▸ EXERCISE REQUIREMENTS:
Please give the number of lines in the entries below that hold "Monte", with no other words.

▸ DATA RECORDS:
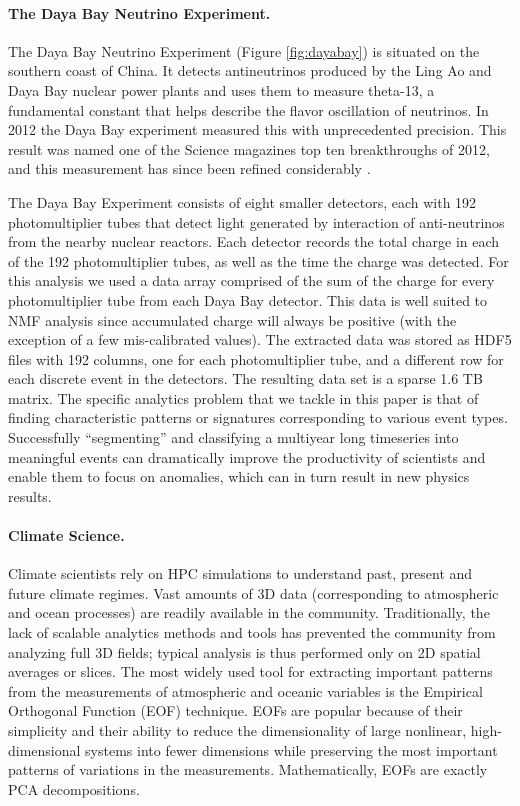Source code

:\paragraph{The Daya Bay Neutrino Experiment.}
The Daya Bay Neutrino Experiment (Figure \ref{fig:dayabay}) is situated on the southern coast of China. It detects antineutrinos produced by the Ling Ao and Daya Bay nuclear power plants and uses them to measure theta-13, a fundamental constant that helps describe the flavor oscillation of neutrinos. In 2012 the Daya Bay experiment measured this with unprecedented precision. This result was named one of the Science magazines top ten breakthroughs of 2012, and this measurement has since been refined considerably \cite{dayabay15}.

The Daya Bay Experiment consists of eight smaller detectors, each with 192 photomultiplier tubes that detect light generated by interaction of anti-neutrinos from the nearby nuclear reactors. Each detector records the total charge in each of the 192 photomultiplier tubes, as well as the time the charge was detected. For this analysis we used a data array comprised of the sum of the charge for every photomultiplier tube from each Daya Bay detector. This data is well suited to NMF analysis since accumulated charge will always be positive (with the exception of a few mis-calibrated values). The extracted data was stored as HDF5 files with 192 columns, one for each photomultiplier tube, and a different row for each discrete event in the detectors. The resulting data set is a sparse 1.6 TB matrix. The specific analytics problem that we tackle in this paper is that of finding characteristic patterns or signatures corresponding to various event types. Successfully ``segmenting'' and classifying a multiyear long timeseries into meaningful events can dramatically improve the productivity of scientists and enable them to focus on anomalies, which can in turn result in new physics results.

\paragraph{Climate Science.}
Climate scientists rely on HPC simulations to understand past, present and future climate regimes. Vast amounts of 3D data (corresponding to atmospheric and ocean processes) are readily available in the community. Traditionally, the lack of scalable analytics methods and tools has prevented the community from analyzing full 3D fields; typical analysis is thus performed only on 2D spatial averages or slices. The most widely used tool for extracting important patterns from the measurements of atmospheric and oceanic variables is the Empirical Orthogonal Function (EOF) technique. EOFs are popular because of their simplicity and their ability to reduce the dimensionality of large nonlinear, high-dimensional systems into fewer dimensions while preserving the most important patterns of variations in the measurements. Mathematically, EOFs are exactly PCA decompositions.

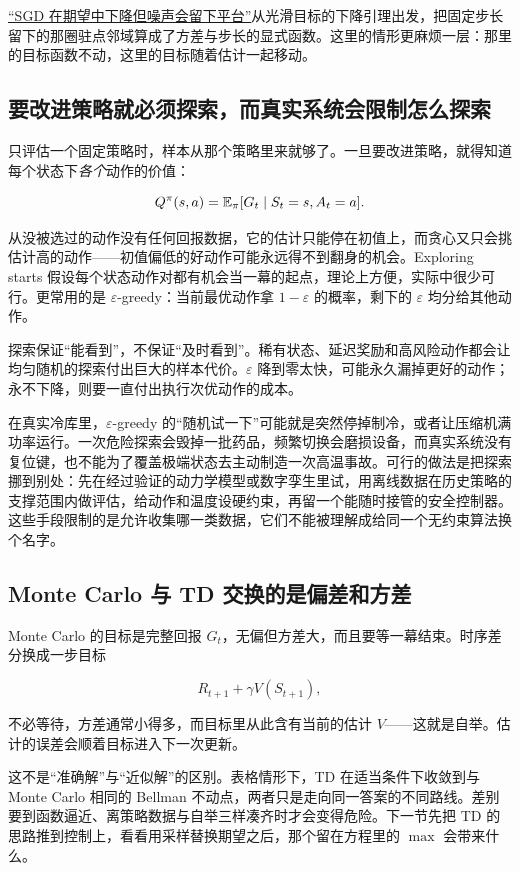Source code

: \hyperref[sec:09-Convex-Optimization/08-Nonconvex-and-Stochastic-Optimization/04]{``SGD 在期望中下降但噪声会留下平台''}从光滑目标的下降引理出发，把固定步长留下的那圈驻点邻域算成了方差与步长的显式函数。这里的情形更麻烦一层：那里的目标函数不动，这里的目标随着估计一起移动。

\subsection{要改进策略就必须探索，而真实系统会限制怎么探索}

只评估一个固定策略时，样本从那个策略里来就够了。一旦要改进策略，就得知道每个状态下\emph{各个}动作的价值：

\[
Q^\pi(s,a)=\E_\pi[G_t\given S_t=s,A_t=a].
\]

从没被选过的动作没有任何回报数据，它的估计只能停在初值上，而贪心又只会挑估计高的动作——初值偏低的好动作可能永远得不到翻身的机会。Exploring starts 假设每个状态动作对都有机会当一幕的起点，理论上方便，实际中很少可行。更常用的是 \(\varepsilon\)-greedy：当前最优动作拿 \(1-\varepsilon\) 的概率，剩下的 \(\varepsilon\) 均分给其他动作。

探索保证``能看到''，不保证``及时看到''。稀有状态、延迟奖励和高风险动作都会让均匀随机的探索付出巨大的样本代价。\(\varepsilon\) 降到零太快，可能永久漏掉更好的动作；永不下降，则要一直付出执行次优动作的成本。

在真实冷库里，\(\varepsilon\)-greedy 的``随机试一下''可能就是突然停掉制冷，或者让压缩机满功率运行。一次危险探索会毁掉一批药品，频繁切换会磨损设备，而真实系统没有复位键，也不能为了覆盖极端状态去主动制造一次高温事故。可行的做法是把探索挪到别处：先在经过验证的动力学模型或数字孪生里试，用离线数据在历史策略的支撑范围内做评估，给动作和温度设硬约束，再留一个能随时接管的安全控制器。这些手段限制的是允许收集哪一类数据，它们不能被理解成给同一个无约束算法换个名字。

\subsection{Monte Carlo 与 TD 交换的是偏差和方差}

Monte Carlo 的目标是完整回报 \(G_t\)，无偏但方差大，而且要等一幕结束。时序差分换成一步目标

\[
R_{t+1}+\gamma V(S_{t+1}),
\]

不必等待，方差通常小得多，而目标里从此含有当前的估计 \(V\)——这就是自举。估计的误差会顺着目标进入下一次更新。

这不是``准确解''与``近似解''的区别。表格情形下，TD 在适当条件下收敛到与 Monte Carlo 相同的 Bellman 不动点，两者只是走向同一答案的不同路线。差别要到函数逼近、离策略数据与自举三样凑齐时才会变得危险。下一节先把 TD 的思路推到控制上，看看用采样替换期望之后，那个留在方程里的 \(\max\) 会带来什么。
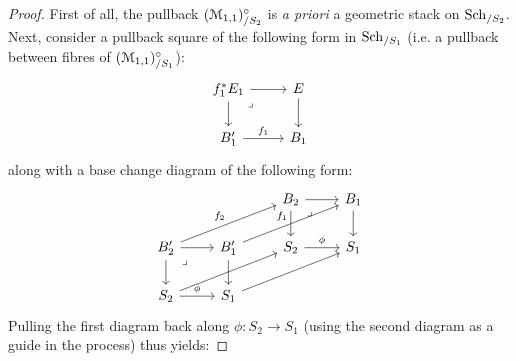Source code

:                     \begin{proof}
                        First of all, the pullback $(\mathcal{M}_{1, 1})_{/S_2}^{\circ}$ is \textit{a priori} a geometric stack on $\mathrm{Sch}_{/S_2}$. Next, consider a pullback square of the following form in $\mathrm{Sch}_{/S_1}$ (i.e. a pullback between fibres of $(\mathcal{M}_{1, 1})_{/S_1}^{\circ}$):
                            $$
                                \begin{tikzcd}
                                	{f_1^* E_1} & E \\
                                	{B_1'} & {B_1}
                                	\arrow["{f_1}", from=2-1, to=2-2]
                                	\arrow[from=1-2, to=2-2]
                                	\arrow[from=1-1, to=1-2]
                                	\arrow[from=1-1, to=2-1]
                                	\arrow["\lrcorner"{anchor=center, pos=0.125}, draw=none, from=1-1, to=2-2]
                                \end{tikzcd}
                            $$
                        along with a base change diagram of the following form:
                            $$
                                \begin{tikzcd}
                                	&& {B_2} & {B_1} \\
                                	{B_2'} & {B'_1} & {S_2} & {S_1} \\
                                	{S_2} & {S_1}
                                	\arrow["\phi", from=3-1, to=3-2]
                                	\arrow[from=2-2, to=3-2]
                                	\arrow[from=2-1, to=2-2]
                                	\arrow[from=2-1, to=3-1]
                                	\arrow["\lrcorner"{anchor=center, pos=0.125}, draw=none, from=2-1, to=3-2]
                                	\arrow["\phi", from=2-3, to=2-4]
                                	\arrow[from=3-2, to=2-4]
                                	\arrow[from=3-1, to=2-3]
                                	\arrow["{f_2}", from=2-1, to=1-3]
                                	\arrow["{f_1}", from=2-2, to=1-4]
                                	\arrow[from=1-3, to=1-4]
                                	\arrow[from=1-4, to=2-4]
                                	\arrow[from=1-3, to=2-3]
                                	\arrow["\lrcorner"{anchor=center, pos=0.125}, draw=none, from=1-3, to=2-4]
                                \end{tikzcd}
                            $$
                        Pulling the first diagram back along $\phi: S_2 \to S_1$ (using the second diagram as a guide in the process) thus yields:

\end{proof}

▸ OUTPUT OF THE TASK:
3